Upload this file as a File Secret in Harness Secret Manager (Project Setup → Secrets → New File Secret), and pass the secret identifier in AWS_AUTHENTICATION_SECRET when configuring the fault.

Go to AWS named profile for chaos to switch between profiles inside a single credentials file.


Fault tunables

Configure the following fault parameters when you add NLB AZ down to an experiment in Chaos Studio. Defaults are shown for reference.

Required parameters

TunableDescriptionDefault
LOAD_BALANCER_ARNARN of the target Network Load Balancer.(required)
REGIONAWS region that hosts the NLB (for example us-east-1).(required)
ZONESComma-separated list of availability zone names to detach (for example us-east-1a,us-east-1b). The list must leave at least one AZ attached to the NLB.(required)

Chaos parameters

TunableDescriptionDefault
TOTAL_CHAOS_DURATIONDuration of the fault in seconds. The AZs stay detached for this period.60
CHAOS_INTERVALDelay in seconds between successive iterations when running for more than one cycle.30
SEQUENCEOrder in which multiple zones are detached: parallel detaches them all at once; serial detaches them one at a time.parallel
RAMP_TIMEWait period in seconds before and after the fault. Go to ramp time to read how it is applied.0

Authentication

TunableDescriptionDefault
ASSUME_ROLE_ARNARN of an IAM role to assume on top of the base credentials. Leave empty to use the base credentials directly.""
AWS_AUTHENTICATION_SECRETIdentifier of the File Secret in Harness Secret Manager that contains the AWS credentials file.

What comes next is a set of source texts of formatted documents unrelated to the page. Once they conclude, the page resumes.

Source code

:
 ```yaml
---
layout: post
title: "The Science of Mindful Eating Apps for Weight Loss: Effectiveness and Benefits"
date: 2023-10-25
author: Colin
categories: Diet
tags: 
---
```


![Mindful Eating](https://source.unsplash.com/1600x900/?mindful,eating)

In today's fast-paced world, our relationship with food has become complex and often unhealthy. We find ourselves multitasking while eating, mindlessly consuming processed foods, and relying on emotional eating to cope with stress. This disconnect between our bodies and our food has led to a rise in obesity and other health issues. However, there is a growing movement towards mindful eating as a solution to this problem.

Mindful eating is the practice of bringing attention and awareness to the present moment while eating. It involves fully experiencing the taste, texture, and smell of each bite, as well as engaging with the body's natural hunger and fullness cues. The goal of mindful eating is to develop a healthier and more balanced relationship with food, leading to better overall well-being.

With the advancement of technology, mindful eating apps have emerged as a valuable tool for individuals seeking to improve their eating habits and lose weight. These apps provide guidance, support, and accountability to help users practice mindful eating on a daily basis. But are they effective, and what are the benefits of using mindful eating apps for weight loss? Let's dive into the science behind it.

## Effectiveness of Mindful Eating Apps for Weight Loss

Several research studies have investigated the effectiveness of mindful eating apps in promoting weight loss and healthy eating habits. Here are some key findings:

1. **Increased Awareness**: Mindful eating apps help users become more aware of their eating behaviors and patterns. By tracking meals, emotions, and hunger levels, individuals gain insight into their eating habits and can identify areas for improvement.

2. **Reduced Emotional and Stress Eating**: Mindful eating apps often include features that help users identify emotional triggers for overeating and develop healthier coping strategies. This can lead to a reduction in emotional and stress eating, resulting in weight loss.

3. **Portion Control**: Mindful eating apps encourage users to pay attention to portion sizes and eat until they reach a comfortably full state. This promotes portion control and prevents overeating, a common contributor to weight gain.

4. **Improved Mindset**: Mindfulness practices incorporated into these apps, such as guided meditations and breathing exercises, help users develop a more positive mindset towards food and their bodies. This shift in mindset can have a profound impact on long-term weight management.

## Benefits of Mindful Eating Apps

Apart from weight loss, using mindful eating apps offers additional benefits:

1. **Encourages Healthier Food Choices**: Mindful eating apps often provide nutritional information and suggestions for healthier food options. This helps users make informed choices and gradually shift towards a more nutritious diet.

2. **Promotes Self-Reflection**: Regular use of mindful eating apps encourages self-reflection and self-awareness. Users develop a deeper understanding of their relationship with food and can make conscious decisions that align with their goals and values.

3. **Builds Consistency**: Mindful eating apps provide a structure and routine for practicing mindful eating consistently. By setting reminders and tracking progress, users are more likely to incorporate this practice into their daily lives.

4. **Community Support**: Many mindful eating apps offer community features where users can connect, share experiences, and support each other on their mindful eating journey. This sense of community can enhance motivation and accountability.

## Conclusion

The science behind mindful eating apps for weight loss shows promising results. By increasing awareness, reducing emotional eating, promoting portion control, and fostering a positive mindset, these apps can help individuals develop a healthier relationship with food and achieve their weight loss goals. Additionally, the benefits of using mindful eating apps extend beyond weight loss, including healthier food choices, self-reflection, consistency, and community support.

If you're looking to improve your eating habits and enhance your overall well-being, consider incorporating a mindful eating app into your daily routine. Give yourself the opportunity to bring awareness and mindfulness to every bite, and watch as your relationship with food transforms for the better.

Not required when using IRSA.""

Tunables that apply to every fault are documented in common tunables for all faults. AWS-specific shared tunables are documented in common AWS fault tunables.


Fault execution in brief

Reads the current subnet/AZ mapping of LOAD_BALANCER_ARN, calls SetSubnets with the AZs in ZONES removed, waits for TOTAL_CHAOS_DURATION seconds, then calls SetSubnets again with the original subnet list to restore the AZ attachments.

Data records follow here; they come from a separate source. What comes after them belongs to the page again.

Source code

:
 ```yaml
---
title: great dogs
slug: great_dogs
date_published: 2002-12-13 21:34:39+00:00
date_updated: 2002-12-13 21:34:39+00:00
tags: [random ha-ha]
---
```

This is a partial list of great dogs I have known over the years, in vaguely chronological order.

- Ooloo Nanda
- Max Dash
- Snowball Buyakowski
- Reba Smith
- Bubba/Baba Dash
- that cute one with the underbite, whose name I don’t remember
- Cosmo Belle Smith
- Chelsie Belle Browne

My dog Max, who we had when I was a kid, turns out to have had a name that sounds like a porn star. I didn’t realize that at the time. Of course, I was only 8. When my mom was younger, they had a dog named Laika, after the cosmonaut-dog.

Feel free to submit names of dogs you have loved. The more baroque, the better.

Expected behavior during fault execution

  • The zonal endpoint (IP or EIP) of each detached AZ is removed from the NLB's DNS A records.
  • Existing TCP connections that terminate in the removed AZ are reset, since the NLB stops routing through that AZ.
  • New connections from clients with fresh DNS resolutions land on the surviving AZ endpoints; clients with stale DNS continue to attempt the removed AZ until the TTL expires.
  • Targets in the detached AZs are removed from the load balancer's target group registration.
  • Latency and throughput on the surviving AZs rise as they absorb the redirected traffic.
  • CloudWatch metrics (HealthyHostCount, ActiveFlowCount_TCP) reflect the AZ removal.
When the fault ends

The chaos pod calls SetSubnets with the original subnet list. DNS records update within seconds, and targets in the restored AZs re-register and accept new connections.

Signals to watch

Attach resilience probes to assert each layer:

  • DNS resolution: Use a command probe that runs dig +short <nlb-dns-name> and asserts that the number of A records drops by the number of detached AZs.
  • TCP connection success: Use a command probe that runs nc -vz <nlb-dns> <port> against the NLB and asserts new connections succeed.
  • Healthy host count: Use a Prometheus probe on aws_networkelb_healthy_host_count.
  • Application availability: Use the application's own probe (HTTP, TCP, custom) to assert end-to-end success rate stays above SLO.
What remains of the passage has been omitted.